NOAA, acting as the lead investigating agency, announced on Dec. 8 that it was seeking information about the killing. Within days, an initial $5,000 reward offered by The Humane Society of the United States and The Humane Society Wildlife Land Trust had swelled to $20,000 through additional pledges.
Those contributions came from a broad mix of coastal and conservation-minded groups, including Clearwater Marine Aquarium in Florida, the Alabama Gulf Coast Reef and Restoration Foundation, the Coastal Alabama Business Chamber, the Cobalt and Cosmos restaurants in Orange Beach, Reel Surprise Fishing Charters, Gulf Chrysler in Foley, and the Coastal Conservation Association of Alabama.
“This is a senseless act that must not go unpunished,” said Susan Sizemore, the 2014 chairwoman of the nearly 1,000-member chamber, in a prepared statement. “Our board has voted to take a stand that actions like these will not be tolerated by the business people and individuals who call coastal Alabama home.” The chamber and the reef foundation each donated $1,500.

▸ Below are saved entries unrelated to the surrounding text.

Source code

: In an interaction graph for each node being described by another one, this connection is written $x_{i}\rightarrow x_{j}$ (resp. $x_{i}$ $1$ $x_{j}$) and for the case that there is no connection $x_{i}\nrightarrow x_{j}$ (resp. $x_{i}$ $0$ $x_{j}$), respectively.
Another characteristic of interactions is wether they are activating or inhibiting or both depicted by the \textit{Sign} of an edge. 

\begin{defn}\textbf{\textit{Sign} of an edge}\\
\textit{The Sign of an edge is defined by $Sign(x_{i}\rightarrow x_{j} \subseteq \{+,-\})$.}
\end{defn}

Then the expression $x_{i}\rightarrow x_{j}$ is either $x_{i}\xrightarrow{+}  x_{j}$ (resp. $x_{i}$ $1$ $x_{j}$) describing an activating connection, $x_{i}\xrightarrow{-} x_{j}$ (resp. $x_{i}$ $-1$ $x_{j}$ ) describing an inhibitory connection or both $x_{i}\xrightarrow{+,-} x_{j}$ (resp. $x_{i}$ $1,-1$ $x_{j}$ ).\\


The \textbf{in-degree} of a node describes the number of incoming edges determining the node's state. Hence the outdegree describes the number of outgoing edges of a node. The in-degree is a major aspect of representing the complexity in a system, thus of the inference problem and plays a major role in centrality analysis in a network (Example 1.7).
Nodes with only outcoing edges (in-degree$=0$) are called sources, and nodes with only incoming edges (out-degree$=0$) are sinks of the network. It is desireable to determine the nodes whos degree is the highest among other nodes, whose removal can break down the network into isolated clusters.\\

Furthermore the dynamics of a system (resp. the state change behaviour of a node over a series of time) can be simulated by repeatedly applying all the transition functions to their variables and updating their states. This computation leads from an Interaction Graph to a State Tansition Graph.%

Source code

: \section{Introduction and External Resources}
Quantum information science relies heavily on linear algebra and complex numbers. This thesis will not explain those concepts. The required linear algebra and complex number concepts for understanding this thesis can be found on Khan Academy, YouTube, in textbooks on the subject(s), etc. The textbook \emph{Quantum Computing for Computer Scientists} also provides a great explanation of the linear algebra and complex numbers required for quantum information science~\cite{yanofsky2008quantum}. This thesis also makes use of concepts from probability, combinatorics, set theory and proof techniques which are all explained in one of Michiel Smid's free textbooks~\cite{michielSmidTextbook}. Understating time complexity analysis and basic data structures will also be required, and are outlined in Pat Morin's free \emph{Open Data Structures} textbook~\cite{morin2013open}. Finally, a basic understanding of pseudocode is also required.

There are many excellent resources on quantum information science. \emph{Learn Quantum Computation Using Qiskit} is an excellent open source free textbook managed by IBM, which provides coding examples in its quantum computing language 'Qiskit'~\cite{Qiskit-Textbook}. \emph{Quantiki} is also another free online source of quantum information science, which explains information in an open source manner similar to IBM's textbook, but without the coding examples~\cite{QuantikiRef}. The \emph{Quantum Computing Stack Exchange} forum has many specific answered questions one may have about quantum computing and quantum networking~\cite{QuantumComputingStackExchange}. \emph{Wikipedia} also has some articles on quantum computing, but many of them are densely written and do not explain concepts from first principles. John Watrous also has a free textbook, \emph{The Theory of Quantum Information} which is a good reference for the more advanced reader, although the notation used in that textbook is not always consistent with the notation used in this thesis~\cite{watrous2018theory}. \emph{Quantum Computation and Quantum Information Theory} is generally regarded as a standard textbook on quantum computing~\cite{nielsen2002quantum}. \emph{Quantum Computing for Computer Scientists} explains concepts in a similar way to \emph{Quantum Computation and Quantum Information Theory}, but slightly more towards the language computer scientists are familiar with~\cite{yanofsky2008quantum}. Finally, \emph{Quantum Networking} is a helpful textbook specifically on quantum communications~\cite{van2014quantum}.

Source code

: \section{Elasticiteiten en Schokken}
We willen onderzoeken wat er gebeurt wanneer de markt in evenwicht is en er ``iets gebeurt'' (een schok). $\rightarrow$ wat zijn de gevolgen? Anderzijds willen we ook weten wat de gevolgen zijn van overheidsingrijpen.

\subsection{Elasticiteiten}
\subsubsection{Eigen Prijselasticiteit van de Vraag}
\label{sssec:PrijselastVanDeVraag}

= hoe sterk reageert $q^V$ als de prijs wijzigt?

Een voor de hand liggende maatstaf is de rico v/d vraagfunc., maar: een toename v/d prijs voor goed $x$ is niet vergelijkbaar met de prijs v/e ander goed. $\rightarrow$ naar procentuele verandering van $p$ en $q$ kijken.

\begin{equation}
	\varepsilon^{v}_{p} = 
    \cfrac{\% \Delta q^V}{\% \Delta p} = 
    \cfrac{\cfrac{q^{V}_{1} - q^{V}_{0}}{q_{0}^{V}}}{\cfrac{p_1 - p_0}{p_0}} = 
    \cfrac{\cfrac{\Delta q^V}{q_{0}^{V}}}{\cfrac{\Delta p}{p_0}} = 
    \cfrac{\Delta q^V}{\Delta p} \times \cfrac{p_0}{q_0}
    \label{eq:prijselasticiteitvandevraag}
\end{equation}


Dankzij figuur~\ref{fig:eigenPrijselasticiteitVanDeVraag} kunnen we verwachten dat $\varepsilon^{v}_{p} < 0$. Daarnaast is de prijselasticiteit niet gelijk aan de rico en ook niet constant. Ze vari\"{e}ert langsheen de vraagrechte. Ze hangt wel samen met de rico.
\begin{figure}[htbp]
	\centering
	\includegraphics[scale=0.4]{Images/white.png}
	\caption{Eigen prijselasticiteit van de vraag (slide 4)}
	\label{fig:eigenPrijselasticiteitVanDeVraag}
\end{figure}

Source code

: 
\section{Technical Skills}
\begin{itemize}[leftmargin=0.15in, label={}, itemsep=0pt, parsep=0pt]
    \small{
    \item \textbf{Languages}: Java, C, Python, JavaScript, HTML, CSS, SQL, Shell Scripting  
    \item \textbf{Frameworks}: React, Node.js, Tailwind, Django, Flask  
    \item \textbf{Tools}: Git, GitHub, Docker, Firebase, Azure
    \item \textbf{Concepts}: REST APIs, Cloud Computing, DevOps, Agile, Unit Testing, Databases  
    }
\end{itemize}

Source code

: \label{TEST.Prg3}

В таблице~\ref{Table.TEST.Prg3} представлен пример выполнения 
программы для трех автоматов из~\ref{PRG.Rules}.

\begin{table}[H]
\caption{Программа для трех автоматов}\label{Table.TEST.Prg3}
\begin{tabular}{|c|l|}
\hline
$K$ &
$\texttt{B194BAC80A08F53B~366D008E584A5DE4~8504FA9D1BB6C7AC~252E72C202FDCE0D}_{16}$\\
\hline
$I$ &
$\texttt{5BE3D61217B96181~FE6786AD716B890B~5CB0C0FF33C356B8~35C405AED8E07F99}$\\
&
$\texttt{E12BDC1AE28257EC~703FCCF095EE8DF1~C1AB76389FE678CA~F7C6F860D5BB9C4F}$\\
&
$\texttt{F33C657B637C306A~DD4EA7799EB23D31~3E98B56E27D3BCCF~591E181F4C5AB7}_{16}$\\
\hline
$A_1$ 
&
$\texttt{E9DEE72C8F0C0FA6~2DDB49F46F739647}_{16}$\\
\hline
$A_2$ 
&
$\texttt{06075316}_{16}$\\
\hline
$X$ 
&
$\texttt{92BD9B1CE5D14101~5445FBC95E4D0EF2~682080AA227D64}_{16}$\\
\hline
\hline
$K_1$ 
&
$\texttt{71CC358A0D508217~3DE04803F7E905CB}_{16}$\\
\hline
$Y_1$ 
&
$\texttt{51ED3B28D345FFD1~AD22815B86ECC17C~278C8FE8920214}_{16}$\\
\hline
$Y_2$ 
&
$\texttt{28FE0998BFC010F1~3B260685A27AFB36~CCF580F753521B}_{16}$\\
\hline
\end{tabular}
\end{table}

Phillip West, the city’s coastal resource manager, told council members that the reward announcements had already prompted several calls to NOAA investigators. “They said they were just making progress,” West said.
The Orange Beach dolphin was the second one found dead in the northern Gulf of Mexico within about a month, according to NOAA. The first, a pregnant dolphin, was discovered in late November in Choctawhatchee Bay near Miramar Beach, Fla., after being shot with a firearm.
Federal law offers wild dolphins strong protections. Under the Marine Mammal Protection Act of 1972, harassing, harming, killing or feeding wild dolphins is prohibited, and violations can be pursued either civilly or criminally, with penalties reaching up to $100,000 in fines and as much as a year in jail per offense.